Re: UTF8 locale & shell encoding

From: Philippe Verdy (verdy_p@wanadoo.fr)
Date: Fri Jan 16 2004 - 10:36:15 EST

  • Next message: Martin Heijdra: "Order of fonts/encodings used in Internet Explorer"

    From: "Jon Hanna" <jon@hackcraft.net>
    > > It would be good to say that this depends on the compiler tool you use,
    and
    > > its version...
    >
    > True, I was refering here to VisualC++. The naming convention has been
    > relatively stable for the last few versions IIRC.
    >
    > There's nothing less portable _on Windows_ than the "standard
    > > C/C++ library", which try to mimic more or less successfully what is
    offered
    > > on Unix/Linux and other POSIX systems...
    >
    > It's not a good idea to code as if other values have any degree of
    > cross-compiler and/or cross-platform stability unless you are explicitly
    coding
    > to a standard which does define them (as I believe POSIX does) in addition
    to
    > standards related to C++ itself.

    Note the words that I underlined: _on Windows_

    The most portable way _on Windows_ to convert between UTF-8 and ACP/OCP
    codepages remains the MultiByteToWideChar API. Sure it is a Windows specific
    API, but it will be supported by all C/C++ compilers for Windows, whatever
    their level of support for locales (most compilers on Windows have very
    Basic support for locales, and weak or no support for other locales than
    "C"). So any code that depends on locale names on Windows is very likely to
    fail because of the absence of support for other POSIX locales than "C".

    Of course you can choose which compiler and version to use if you build your
    own binaries. But if you want to make the _source_ code portable, you then
    need a compromize, by specifically saying which compiler and version you
    support with this source code.

    The question from Deepak is then correctly answered: POSIX locales are not a
    great help for Windows where there's not even a system environment setting
    to define it: you need a POSIX emulation layer to artificially infer a POSIX
    locale based on system locale information as seen with the Win32 APIs like
    getACP() or getOEMCP() and other APIs to get the user's regional settings
    for language and number/date formatting. Such emulation layer is built in
    the port of Java VM and core libraries for Windows.

    Of course you can use functions like wcs* mbs* functions on Windows, but
    conversion of character encodings is to build yourself, or by using the
    support functions built into the standard C library of a specific compiler
    and version, which most of the time will only be able to convert between the
    ACP code page (used by mbs* functions and the ANSI version of Win32 APIs)
    and UTF-16 (used by wcs* functions and the _UNICODE version of the Win32
    API).

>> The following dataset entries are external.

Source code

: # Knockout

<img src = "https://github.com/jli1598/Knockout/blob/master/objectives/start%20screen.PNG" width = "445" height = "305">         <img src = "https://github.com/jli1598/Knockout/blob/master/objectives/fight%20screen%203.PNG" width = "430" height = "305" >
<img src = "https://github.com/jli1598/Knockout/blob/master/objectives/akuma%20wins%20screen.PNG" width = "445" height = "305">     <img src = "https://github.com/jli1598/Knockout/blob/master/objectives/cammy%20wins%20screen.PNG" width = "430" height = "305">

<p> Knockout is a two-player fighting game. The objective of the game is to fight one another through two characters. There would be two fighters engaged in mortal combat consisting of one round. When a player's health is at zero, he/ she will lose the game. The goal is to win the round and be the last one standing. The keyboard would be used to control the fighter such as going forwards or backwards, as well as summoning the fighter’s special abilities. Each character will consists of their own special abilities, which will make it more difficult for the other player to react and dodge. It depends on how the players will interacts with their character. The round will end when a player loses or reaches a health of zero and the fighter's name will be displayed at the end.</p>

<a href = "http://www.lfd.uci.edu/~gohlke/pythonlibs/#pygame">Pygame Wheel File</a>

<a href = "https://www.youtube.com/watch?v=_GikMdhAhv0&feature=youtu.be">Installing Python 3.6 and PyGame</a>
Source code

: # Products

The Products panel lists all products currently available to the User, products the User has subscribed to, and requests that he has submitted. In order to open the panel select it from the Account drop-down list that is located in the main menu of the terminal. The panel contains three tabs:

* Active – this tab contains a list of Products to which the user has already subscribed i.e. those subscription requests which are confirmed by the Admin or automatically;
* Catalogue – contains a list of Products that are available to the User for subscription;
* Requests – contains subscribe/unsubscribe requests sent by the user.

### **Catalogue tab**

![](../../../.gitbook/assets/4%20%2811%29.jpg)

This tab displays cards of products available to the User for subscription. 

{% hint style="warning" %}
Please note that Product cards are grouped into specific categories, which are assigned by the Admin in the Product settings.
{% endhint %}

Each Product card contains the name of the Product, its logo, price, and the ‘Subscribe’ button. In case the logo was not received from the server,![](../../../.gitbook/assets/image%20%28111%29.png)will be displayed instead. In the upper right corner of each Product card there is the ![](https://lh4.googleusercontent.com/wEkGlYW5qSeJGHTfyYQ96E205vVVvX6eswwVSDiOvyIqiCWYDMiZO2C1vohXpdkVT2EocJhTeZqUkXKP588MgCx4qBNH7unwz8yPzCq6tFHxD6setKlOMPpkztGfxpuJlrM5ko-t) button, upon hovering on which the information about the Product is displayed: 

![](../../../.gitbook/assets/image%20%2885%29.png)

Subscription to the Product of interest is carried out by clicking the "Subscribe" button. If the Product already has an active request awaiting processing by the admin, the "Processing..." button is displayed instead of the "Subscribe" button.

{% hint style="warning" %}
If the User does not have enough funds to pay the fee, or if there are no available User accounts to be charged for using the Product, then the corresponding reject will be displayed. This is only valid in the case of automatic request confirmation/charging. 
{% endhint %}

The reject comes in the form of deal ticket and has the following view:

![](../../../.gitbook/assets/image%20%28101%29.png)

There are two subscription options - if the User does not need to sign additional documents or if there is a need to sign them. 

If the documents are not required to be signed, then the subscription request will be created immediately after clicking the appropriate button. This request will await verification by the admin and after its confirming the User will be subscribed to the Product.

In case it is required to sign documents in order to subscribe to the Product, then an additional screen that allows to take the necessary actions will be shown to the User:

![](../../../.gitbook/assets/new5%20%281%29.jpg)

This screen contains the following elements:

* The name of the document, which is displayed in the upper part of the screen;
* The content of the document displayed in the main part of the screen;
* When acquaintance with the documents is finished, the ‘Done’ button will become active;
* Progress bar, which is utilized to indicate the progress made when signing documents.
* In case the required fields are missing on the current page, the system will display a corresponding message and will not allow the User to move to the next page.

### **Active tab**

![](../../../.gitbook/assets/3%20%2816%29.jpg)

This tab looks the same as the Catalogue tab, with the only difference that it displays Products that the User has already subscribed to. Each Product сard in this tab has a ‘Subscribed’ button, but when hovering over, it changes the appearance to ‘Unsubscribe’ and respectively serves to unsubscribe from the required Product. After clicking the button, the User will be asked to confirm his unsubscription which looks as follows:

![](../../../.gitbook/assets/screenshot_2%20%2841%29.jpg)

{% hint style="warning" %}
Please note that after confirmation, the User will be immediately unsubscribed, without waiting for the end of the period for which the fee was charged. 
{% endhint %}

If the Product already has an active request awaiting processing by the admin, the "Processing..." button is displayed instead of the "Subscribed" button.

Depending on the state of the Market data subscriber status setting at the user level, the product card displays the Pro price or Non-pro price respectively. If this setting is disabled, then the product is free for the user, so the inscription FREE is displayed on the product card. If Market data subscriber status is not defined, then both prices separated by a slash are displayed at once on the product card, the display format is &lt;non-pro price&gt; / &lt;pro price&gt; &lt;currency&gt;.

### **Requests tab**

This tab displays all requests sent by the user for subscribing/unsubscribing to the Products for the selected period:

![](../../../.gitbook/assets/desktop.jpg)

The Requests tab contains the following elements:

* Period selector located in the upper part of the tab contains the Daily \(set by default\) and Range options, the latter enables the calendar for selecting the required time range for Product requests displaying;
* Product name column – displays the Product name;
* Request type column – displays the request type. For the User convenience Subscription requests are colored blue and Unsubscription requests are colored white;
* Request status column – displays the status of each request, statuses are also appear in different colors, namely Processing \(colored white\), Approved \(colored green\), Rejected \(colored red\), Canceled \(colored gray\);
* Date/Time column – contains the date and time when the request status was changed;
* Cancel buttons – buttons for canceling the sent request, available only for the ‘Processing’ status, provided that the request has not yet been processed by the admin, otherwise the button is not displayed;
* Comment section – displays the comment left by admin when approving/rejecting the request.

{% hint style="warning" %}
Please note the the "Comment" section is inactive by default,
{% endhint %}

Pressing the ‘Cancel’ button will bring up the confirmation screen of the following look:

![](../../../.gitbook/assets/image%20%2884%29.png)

Standard C libraries for Windows that are based on (char*) strings
    assume most of the time that filenames will be given in the local ANSI
    codepage (see the result of getACP()), or that output to a console or
    DOS-emulation functions will use the OEMCP, or that calls to _UNICODE
    versions of Win32 API with (wchar_t*) strings will use UTF-16.

    Thanks, the MultiByteToWideChar() API (and the reverse) is working correctly
    even on Windows 95 provided that it is limited to convert between UTF-16 on
    one side and ACP or OEMCP or UTF-8 on the other side.

    Support for other codepages (including Windows-1252 on non-European versions
    of Windows) is not guaranteed (won't work on Windows 95, may work on Windows
    2000/NT/XP provided that these extra codepages have been installed by the
    Administrator in the regional settings configuration panel).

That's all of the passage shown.